Which scenario would you prefer: (a) losing $30, or (b) losing $30, then losing $90, then regaining the original lost $30? While in most circumstances the first option is the unquestionably preferable, I recently found myself in a situation favoring the latter.
As a member of the Marin Sun Farms “meat club CSA” (community supported agriculture), I order a custom package of meats from a local farm that is delivered (frozen) once a month to a pick-up location near my home. While this arrangement offers me an excellent supply of local meat at a discounted price, the difficulty is remembering the monthly pick-up time. As disclaimed on the Marin Sun Farms website, “Packages not picked up promptly will be forfeited.”

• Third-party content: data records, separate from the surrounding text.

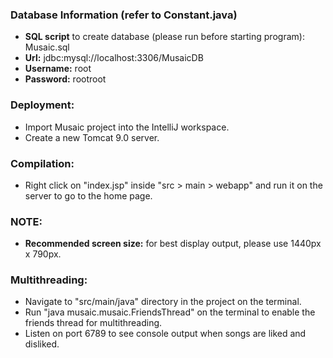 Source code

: ### Database Information (refer to Constant.java)
- **SQL script** to create database (please run before starting program): Musaic.sql
- **Url:** jdbc:mysql://localhost:3306/MusaicDB
- **Username:** root
- **Password:** rootroot

### Deployment:
- Import Musaic project into the IntelliJ workspace.
- Create a new Tomcat 9.0 server.

### Compilation:
- Right click on "index.jsp" inside "src > main > webapp" and run it on the server to go to the home page.

### NOTE:
- **Recommended screen size:** for best display output, please use 1440px x 790px.

### Multithreading:
- Navigate to "src/main/java" directory in the project on the terminal.
- Run "java musaic.musaic.FriendsThread" on the terminal to enable the friends thread for multithreading.
- Listen on port 6789 to see console output when songs are liked and disliked.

This past Sunday I was sifting through emails when I discovered buried amongst online coupon offerings, eStatements, and a “Hello!” from mom, a reminder email sent the previous Thursday: “Pick up your CSA box today!” My heart sank as I pictured my box of grass-fed beef, lamb, and chicken slowly defrosting, decomposing, and ultimately being discarded. It had been a small shipment, only $30 worth, but nonetheless, I cringed at the waste.
Monday morning I awoke to another minor financial misfortune: a $90 parking ticket proclaiming my violation of section VC22500E – DRIVEWAY BLOCKING. D’oh! I knew when I parked that the rear of my car extended a few inches beyond the curb and into the neighboring driveway, but after half an hour searching for a spot I decided to take my chances (always thinking in economic terms, I figured that the expected cost of a ticket—equal to the true cost times the probability of actually receiving a ticket—was outweighed by the benefit from no longer looking for parking).
Chagrined by my back-to-back oversights, I called the number of the CSA pick-up location, just in case. To my surprise and relief, the woman in charge had managed to store my meat—not their usual policy—and I picked it up later that day.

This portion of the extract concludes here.